The duo will perform a couple of their old hits one final, poignant time before each selecting a weapon from the gladiatorial arsenal at stage left. The audience will be encouraged to chant the “na na na” bit from the end of ‘Hey Jude’ over and over again until one ex-member of the Fab Four ceases to breathe. The victor will then be crowned with an apple-shaped coronet and the loser’s body thrown into a skip round the back with host LL Cool J’s discarded jokes and Robin Thicke’s latest victims.

Commenting on the imminent tussle, Sir Paul McCartney said, “I love Ringo, y’now, oh yeah, woooooo. He’s a brother, y’know, oooooooh, a brother to me, all right, wooooooh, yeah. But we gotta sort this out, y’know? Ooooooh. Oh yeah.”
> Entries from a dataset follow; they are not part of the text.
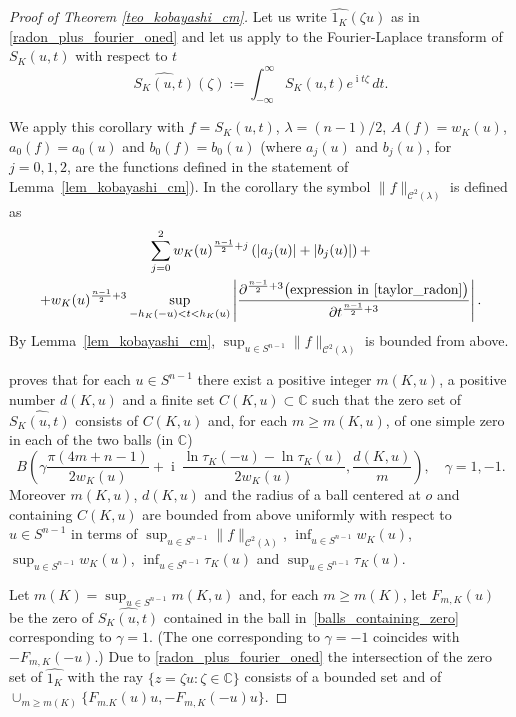 \documentclass[a4paper]{amsart}
\theoremstyle{definition}
\numberwithin{equation}{section}
\begin{document}
\begin{proof}[Proof of Theorem \ref{teo_kobayashi_cm}]Let us write ${\widehat{{{1_K}}}}({{\zeta}} u)$ as in \eqref{radon_plus_fourier_oned} and let us apply \cite[Corollary 2.20]{Kob2} to the Fourier-Laplace transform of $S_K(u,t)$ with respect to $t$
\begin{equation}\label{FT_radon}
 {\widehat{{{S_K(u,t)}}}}({{\zeta}}):=\int_{-\infty}^{\infty}S_K(u,t)e^{{\operatorname{i}} t{{\zeta}}}\,dt.
\end{equation}

We apply this corollary with $f=S_K(u,t)$, $\lambda=(n-1)/2$, $A(f)={{{w}}}_K(u)$, $a_0(f)=a_0(u)$ and $b_0(f)=b_0(u)$ (where $a_j(u)$ and $b_j(u)$, for $j=0,1,2$, are the functions defined in the statement of Lemma~\ref{lem_kobayashi_cm}).  In the corollary the symbol $\|f\|_{\mathcal{C}^2(\lambda)}$ is defined as
\begin{multline*}
 \sum_{j=0}^2{{{w}}}_K(u)^{\frac{n-1}{2}+j}\left(|a_j(u)|+|b_j(u)|\right)+\\
 +{{{w}}}_K(u)^{\frac{n-1}{2}+3}\sup_{-h_K(-u)< t< h_K(u)}\left|\frac{{{\partial}}^{\frac{n-1}{2}+3}\big(\text{expression in \eqref{taylor_radon}}\big)}{{{\partial}} t^{\frac{n-1}{2}+3}}\right|.
\end{multline*}
By Lemma~\ref{lem_kobayashi_cm}, $\sup_{u\in{S^{n-1}}}\|f\|_{\mathcal{C}^2(\lambda)}$ is bounded from above.

\cite[Corollary 2.20]{Kob2} proves that for each $u\in{S^{n-1}}$ there exist a positive integer $m(K,u)$, a positive number $d(K,u)$ and a finite set $C(K,u)\subset{\mathbb{C}}$ such that the zero set of ${\widehat{{{S_K(u,t)}}}}$ consists of  $C(K,u)$ and, for each $m\geq m(K,u)$, of one simple zero in each  of the two balls (in ${\mathbb{C}}$)
\begin{equation}\label{balls_containing_zero}
 B\left(
 {{\gamma}}\frac{\pi(4m+n-1)}{2w_K(u)}+{\operatorname{i}}\ \frac{\ln {\tau}_K(-u)-\ln {\tau}_K(u)}{2w_K(u)},\frac{d(K,u)}{m}
 \right),
 \quad\text{${{\gamma}}=1,-1$.}
\end{equation}
Moreover $m(K,u)$, $d(K,u)$ and the radius of a ball centered at $o$ and containing $C(K,u)$ are bounded from above uniformly with respect to $u\in{S^{n-1}}$ in terms of $\sup_{u\in{S^{n-1}}}\|f\|_{\mathcal{C}^2(\lambda)}$, $\inf_{u\in{S^{n-1}}}{{{w}}}_K(u)$, $\sup_{u\in{S^{n-1}}}{{{w}}}_K(u)$, $\inf_{u\in{S^{n-1}}}{\tau}_K(u)$ and $\sup_{u\in{S^{n-1}}}{\tau}_K(u)$.

Let $m(K)=\sup_{u\in{S^{n-1}}}m(K,u)$ and, for each $m\geq m(K)$, let $F_{m,K}(u)$ be the zero of ${\widehat{{{S_K(u,t)}}}}$ contained in the ball in~\eqref{balls_containing_zero} corresponding to ${{\gamma}}=1$. (The one corresponding to ${{\gamma}}=-1$ coincides with $-F_{m,K}(-u)$.)
Due to \eqref{radon_plus_fourier_oned} the intersection of the zero set of ${\widehat{{{1_K}}}}$ with the ray $\{z={{\zeta}} u:{{\zeta}}\in{\mathbb{C}}\}$ consists of a bounded set and of $\cup_{m\geq m(K)}\{F_{m.K}(u)u, -F_{m,K}(-u)u\}$.


\end{proof}
\end{document}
Not-Sir Ringo Starr MBE had these firm words for his opponent: “That asshole is going down, man. Peace and love, peace and love. I’m gonna teach him pain the likes of which he’s never imagined in his worst nightmares. Peace and love, peace and love. He is one dead motherf***er. Peace and love, peace and love.”

The evening will then climax with Dave Grohl and Josh Homme collaborating on some really weak shit.

Friday 3 January 2014

SPINAL BAP'S TOP ALBUMS OF 2013

 

My Duncan Bannatyne - m d b
If you were a lively new band with an exciting debut to plug in 2013, your chances were doomed to failure. With the marketplace saturated by the overdue return of countless yesteryear legends, 2013 was instantly heralded as “The Year of the Splashback”. The trend began in February as the music press went into hysterical, thigh-rubbing overdrive after a certain highly-influential recluse suddenly announced his return after several years of mysterious absence. The abrupt release of My Duncan Bannatyne’s third LP caused Twitter to crash, Amazon were forced to build a whole new warehouse to deal with the quantity of orders, and droves of music journalists had to cancel all immediate plans to stay up all night writing about something they hadn’t had any time to fully absorb. The Guardian wrote that with its “vocals half-buried beneath a mesh of guitars and samples so dense as to be unfathomable”, m d b “instils a kind of pleasurably baffled awe”. Pitchfork praised its unconventional, spookily timeless mixture of oceanic distortion, ethereal singing, and angry Scotch entrepreneurialism. And Paul Morley eulogized this cultural watershed on the BBC’s relaunched Review Show through the medium of a startlingly erotic interpretive dance wearing a black turtleneck and no trousers.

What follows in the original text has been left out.